What to work on: All of the records must be given again exactly.

########################################

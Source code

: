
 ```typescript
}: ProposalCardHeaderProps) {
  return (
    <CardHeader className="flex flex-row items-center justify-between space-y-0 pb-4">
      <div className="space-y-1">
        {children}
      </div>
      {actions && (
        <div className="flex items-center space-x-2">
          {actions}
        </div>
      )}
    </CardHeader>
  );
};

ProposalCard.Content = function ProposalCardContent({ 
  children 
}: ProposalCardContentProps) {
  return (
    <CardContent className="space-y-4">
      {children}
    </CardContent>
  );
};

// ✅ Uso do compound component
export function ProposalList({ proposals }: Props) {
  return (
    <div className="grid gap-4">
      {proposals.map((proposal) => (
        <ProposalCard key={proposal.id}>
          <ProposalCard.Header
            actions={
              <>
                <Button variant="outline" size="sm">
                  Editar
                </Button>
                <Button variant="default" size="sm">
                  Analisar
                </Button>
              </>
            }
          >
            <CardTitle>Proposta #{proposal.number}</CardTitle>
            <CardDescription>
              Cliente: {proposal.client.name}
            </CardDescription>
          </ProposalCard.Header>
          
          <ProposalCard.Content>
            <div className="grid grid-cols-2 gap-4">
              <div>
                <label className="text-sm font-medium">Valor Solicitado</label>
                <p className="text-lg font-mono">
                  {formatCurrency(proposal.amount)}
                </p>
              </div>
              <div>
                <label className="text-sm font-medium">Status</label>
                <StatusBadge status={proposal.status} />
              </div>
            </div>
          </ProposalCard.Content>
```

########################################

Result for this task:
Source code

:
 ```typescript
}: ProposalCardHeaderProps) {
  return (
    <CardHeader className="flex flex-row items-center justify-between space-y-0 pb-4">
      <div className="space-y-1">
        {children}
      </div>
      {actions && (
        <div className="flex items-center space-x-2">
          {actions}
        </div>
      )}
    </CardHeader>
  );
};

ProposalCard.Content = function ProposalCardContent({ 
  children 
}: ProposalCardContentProps) {
  return (
    <CardContent className="space-y-4">
      {children}
    </CardContent>
  );
};

// ✅ Uso do compound component
export function ProposalList({ proposals }: Props) {
  return (
    <div className="grid gap-4">
      {proposals.map((proposal) => (
        <ProposalCard key={proposal.id}>
          <ProposalCard.Header
            actions={
              <>
                <Button variant="outline" size="sm">
                  Editar
                </Button>
                <Button variant="default" size="sm">
                  Analisar
                </Button>
              </>
            }
          >
            <CardTitle>Proposta #{proposal.number}</CardTitle>
            <CardDescription>
              Cliente: {proposal.client.name}
            </CardDescription>
          </ProposalCard.Header>
          
          <ProposalCard.Content>
            <div className="grid grid-cols-2 gap-4">
              <div>
                <label className="text-sm font-medium">Valor Solicitado</label>
                <p className="text-lg font-mono">
                  {formatCurrency(proposal.amount)}
                </p>
              </div>
              <div>
                <label className="text-sm font-medium">Status</label>
                <StatusBadge status={proposal.status} />
              </div>
            </div>
          </ProposalCard.Content>
```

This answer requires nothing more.